On May 3, 2011, the Michigan Senate passed a bill (SB-0092) that would amend MCL 700.5501 relating to Durable Powers of Attorney. One thing this proposed amendment would require is that the Attorney-in-Fact (AIF) must accept the authority and responsibility given in the document. The purpose of this change to the statute is to specifically state acceptable and prohibited conduct of the AIF.
While this is an admirable notion, there appears to be a glitch in the language of the Bill. The current language of the Bill states that the AIF must sign an acceptance using language (or substantially the same language) provided by the legislature. The problem lies in the following statement of the proposed amendment and acceptance:
“I CANNOT COMMINGLE THE PRINCIPAL’S ASSETS WITH MY ASSETS UNLESS PROVIDED FOR IN THE DURABLE POWER OF ATTORNEY OR UNLESS I AM THE PRINCIPAL’S SPOUSE OR ANCESTOR OR DESCENDANT BY BLOOD OR ADOPTION.” (Emphasis mine.)

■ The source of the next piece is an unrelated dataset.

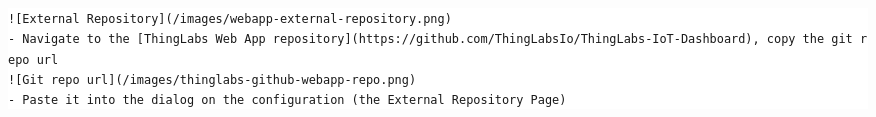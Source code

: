     ![External Repository](/images/webapp-external-repository.png)
    - Navigate to the [ThingLabs Web App repository](https://github.com/ThingLabsIo/ThingLabs-IoT-Dashboard), copy the git repo url
    ![Git repo url](/images/thinglabs-github-webapp-repo.png)
    - Paste it into the dialog on the configuration (the External Repository Page)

Essentially, this says to the AIF that commingling of funds is OKAY if I meet the relationship status in the acceptance. Unfortunately, that may not be what the Principal intended. In fact, it may be contrary to the powers granted or prohibited in the document itself. The potential conflicts in this proposed amendment could have unintended results and could cause unnecessary litigation.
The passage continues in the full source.